Remember learning to drive? Oh, the joy…
- Steely resolve as you nervously clutched the wheel, the front of the car peeking hesitantly out of the driveway.
- Hypervigilance on full display as you scanned busy streets for other cars, pedestrians, small dogs or other animals.
- Rabbit starts, riding the brake, forgetting to signal and all the drama that goes with not fully understanding what you’re doing, but making your best effort anyway.
We’ve all been there, and we all remember the classroom sessions where we had to memorize traffic signs, the elements of a dashboard and other things that became muscle memory at some point, but which required careful attention while first learning them.
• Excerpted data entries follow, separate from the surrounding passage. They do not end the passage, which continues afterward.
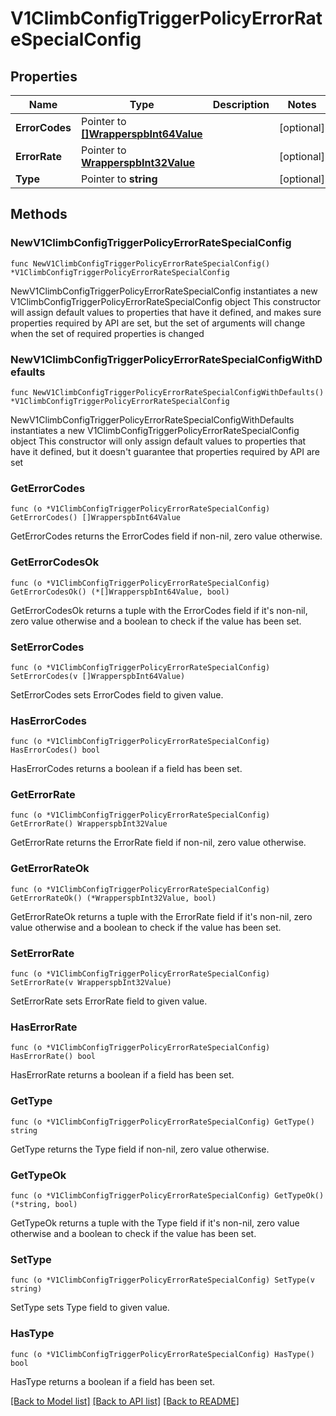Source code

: # V1ClimbConfigTriggerPolicyErrorRateSpecialConfig

## Properties

Name | Type | Description | Notes
------------ | ------------- | ------------- | -------------
**ErrorCodes** | Pointer to [**[]WrapperspbInt64Value**](WrapperspbInt64Value.md) |  | [optional] 
**ErrorRate** | Pointer to [**WrapperspbInt32Value**](WrapperspbInt32Value.md) |  | [optional] 
**Type** | Pointer to **string** |  | [optional] 

## Methods

### NewV1ClimbConfigTriggerPolicyErrorRateSpecialConfig

`func NewV1ClimbConfigTriggerPolicyErrorRateSpecialConfig() *V1ClimbConfigTriggerPolicyErrorRateSpecialConfig`

NewV1ClimbConfigTriggerPolicyErrorRateSpecialConfig instantiates a new V1ClimbConfigTriggerPolicyErrorRateSpecialConfig object
This constructor will assign default values to properties that have it defined,
and makes sure properties required by API are set, but the set of arguments
will change when the set of required properties is changed

### NewV1ClimbConfigTriggerPolicyErrorRateSpecialConfigWithDefaults

`func NewV1ClimbConfigTriggerPolicyErrorRateSpecialConfigWithDefaults() *V1ClimbConfigTriggerPolicyErrorRateSpecialConfig`

NewV1ClimbConfigTriggerPolicyErrorRateSpecialConfigWithDefaults instantiates a new V1ClimbConfigTriggerPolicyErrorRateSpecialConfig object
This constructor will only assign default values to properties that have it defined,
but it doesn't guarantee that properties required by API are set

### GetErrorCodes

`func (o *V1ClimbConfigTriggerPolicyErrorRateSpecialConfig) GetErrorCodes() []WrapperspbInt64Value`

GetErrorCodes returns the ErrorCodes field if non-nil, zero value otherwise.

### GetErrorCodesOk

`func (o *V1ClimbConfigTriggerPolicyErrorRateSpecialConfig) GetErrorCodesOk() (*[]WrapperspbInt64Value, bool)`

GetErrorCodesOk returns a tuple with the ErrorCodes field if it's non-nil, zero value otherwise
and a boolean to check if the value has been set.

### SetErrorCodes

`func (o *V1ClimbConfigTriggerPolicyErrorRateSpecialConfig) SetErrorCodes(v []WrapperspbInt64Value)`

SetErrorCodes sets ErrorCodes field to given value.

### HasErrorCodes

`func (o *V1ClimbConfigTriggerPolicyErrorRateSpecialConfig) HasErrorCodes() bool`

HasErrorCodes returns a boolean if a field has been set.

### GetErrorRate

`func (o *V1ClimbConfigTriggerPolicyErrorRateSpecialConfig) GetErrorRate() WrapperspbInt32Value`

GetErrorRate returns the ErrorRate field if non-nil, zero value otherwise.

### GetErrorRateOk

`func (o *V1ClimbConfigTriggerPolicyErrorRateSpecialConfig) GetErrorRateOk() (*WrapperspbInt32Value, bool)`

GetErrorRateOk returns a tuple with the ErrorRate field if it's non-nil, zero value otherwise
and a boolean to check if the value has been set.

### SetErrorRate

`func (o *V1ClimbConfigTriggerPolicyErrorRateSpecialConfig) SetErrorRate(v WrapperspbInt32Value)`

SetErrorRate sets ErrorRate field to given value.

### HasErrorRate

`func (o *V1ClimbConfigTriggerPolicyErrorRateSpecialConfig) HasErrorRate() bool`

HasErrorRate returns a boolean if a field has been set.

### GetType

`func (o *V1ClimbConfigTriggerPolicyErrorRateSpecialConfig) GetType() string`

GetType returns the Type field if non-nil, zero value otherwise.

### GetTypeOk

`func (o *V1ClimbConfigTriggerPolicyErrorRateSpecialConfig) GetTypeOk() (*string, bool)`

GetTypeOk returns a tuple with the Type field if it's non-nil, zero value otherwise
and a boolean to check if the value has been set.

### SetType

`func (o *V1ClimbConfigTriggerPolicyErrorRateSpecialConfig) SetType(v string)`

SetType sets Type field to given value.

### HasType

`func (o *V1ClimbConfigTriggerPolicyErrorRateSpecialConfig) HasType() bool`

HasType returns a boolean if a field has been set.


[[Back to Model list]](../README.md#documentation-for-models) [[Back to API list]](../README.md#documentation-for-api-endpoints) [[Back to README]](../README.md)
And we likely all had one point hammered into our heads, above all the others, designed to keep us safe: defensive driving.
For anyone without a license or who — god forbid — has forgotten the meaning, insurer Geico provides a summary: “It’s about thinking ahead and anticipating hazards so you can avoid accidents before they happen.”
Good advice, and even better when it’s applied to management:
- What do you do if employee A wins the lottery and walks out the door with all the institutional knowledge about how to do X, Y and Z?
- How do you anticipate project needs before they get a chance to smack you in the head?
- Do you know whether the work you delegate is being done correctly?
- What do you do when the website goes down? How do you let your customers know?
The way to manage these risks is through defensive management: assume the best, but prepare for the worst.
- Employee A has probably documented how to do X, Y and Z, but check anyway well before they get a chance to walk.
- Make sure you’re connected to your manager and the powers that be: get a seat at the table where decisions are made, or at least get the minutes.
- Set up the necessary QA, including spot checking, peer review, and so on.
- Put a plan in place for how to switch servers, post a “temporarily out of service” message, etc.
A lot of defensive management boils down to documentation, risk management and project management:
- Do you have:
- A plan?
- A timeline?
- A mitigation strategy?
If not, there’s still time. Happy driving.